Keywords: matrix algebra
```cholesky(A) returns the Cholesky decomposition of the positive definite
REAL symmetric matrix A.  Its value is the REAL upper triangular matrix
r of the same size as A such that r' %*% r = A.  It is an error if A is
not positive definite.

cholesky(A, nonposok:T) does the same, except that a non positive
definite A is not considered to be an error, but results a value of NULL
being returned.  This makes it possible for a macro to take corrective
action when a matrix is not positive definite.  See topics 'macros' and
'NULL'.

cholesky(A,pivot:T [,nonposok:T]) reorders the rows and columns as the
computation proceeds so as to obtain the most stable computation.  It
returns a structure with components 'r', a REAL upper triangular matrix,
and 'pivot', a REAL vector of integers describing the reordering.  After
result <- cholesky(A,pivot:T), result\$r' %*% result\$r should equal
A[result\$pivot, result\$pivot] except for rounding error.

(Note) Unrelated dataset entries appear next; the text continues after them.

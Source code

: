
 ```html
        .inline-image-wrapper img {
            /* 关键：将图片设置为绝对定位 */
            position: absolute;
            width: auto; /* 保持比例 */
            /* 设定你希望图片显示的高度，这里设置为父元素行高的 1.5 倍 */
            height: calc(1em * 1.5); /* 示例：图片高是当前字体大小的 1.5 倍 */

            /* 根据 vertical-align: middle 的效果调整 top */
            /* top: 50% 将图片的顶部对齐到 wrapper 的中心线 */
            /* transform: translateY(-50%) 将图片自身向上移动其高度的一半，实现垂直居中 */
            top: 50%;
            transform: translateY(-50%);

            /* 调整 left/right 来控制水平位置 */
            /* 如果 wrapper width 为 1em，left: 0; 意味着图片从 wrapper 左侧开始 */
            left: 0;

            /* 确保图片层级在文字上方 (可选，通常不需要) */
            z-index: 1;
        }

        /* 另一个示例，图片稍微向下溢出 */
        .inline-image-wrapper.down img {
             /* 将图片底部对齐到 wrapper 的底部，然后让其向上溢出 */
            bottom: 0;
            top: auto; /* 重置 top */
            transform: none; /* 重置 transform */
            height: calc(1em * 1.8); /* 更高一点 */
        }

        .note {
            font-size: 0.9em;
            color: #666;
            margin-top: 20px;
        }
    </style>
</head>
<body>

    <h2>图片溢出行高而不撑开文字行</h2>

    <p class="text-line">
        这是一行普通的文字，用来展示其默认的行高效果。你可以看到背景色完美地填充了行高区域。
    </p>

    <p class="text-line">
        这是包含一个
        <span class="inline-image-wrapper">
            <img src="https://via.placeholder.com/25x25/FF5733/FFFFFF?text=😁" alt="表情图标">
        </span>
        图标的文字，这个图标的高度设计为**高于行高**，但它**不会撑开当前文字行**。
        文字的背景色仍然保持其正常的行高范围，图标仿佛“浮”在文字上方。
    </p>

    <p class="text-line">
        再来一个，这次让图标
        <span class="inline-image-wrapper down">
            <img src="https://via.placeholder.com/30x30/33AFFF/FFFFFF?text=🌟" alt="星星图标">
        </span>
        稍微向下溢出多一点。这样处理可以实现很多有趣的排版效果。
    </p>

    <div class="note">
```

cholesky(A,force:Vec [,nonposok:T]), where Vec is a REAL vector whose
length is nrows(A), enables pivoting, but allows some control on
reordering.  The elements of Vec should be 1, -1, or 0, since only the
signs are used.  Before factoring, rows and columns of A, if any, with
index j such that Vec[j] > 0 are moved to rows and columns 1, 2, ...,
(initial columns) but are not further moved.  All rows and columns with
Vec[j] < 0 are moved to rows and columns nrows(A), nrows(A) - 1, ...,
(final columns) but are not further moved.  Rows and columns, if any,
with Vec[j] == 0 (pivoted columns), are free to be reordered, but will
follow the initial columns and precede the final columns.  Again the
result is a structure with components 'r' and 'pivot'.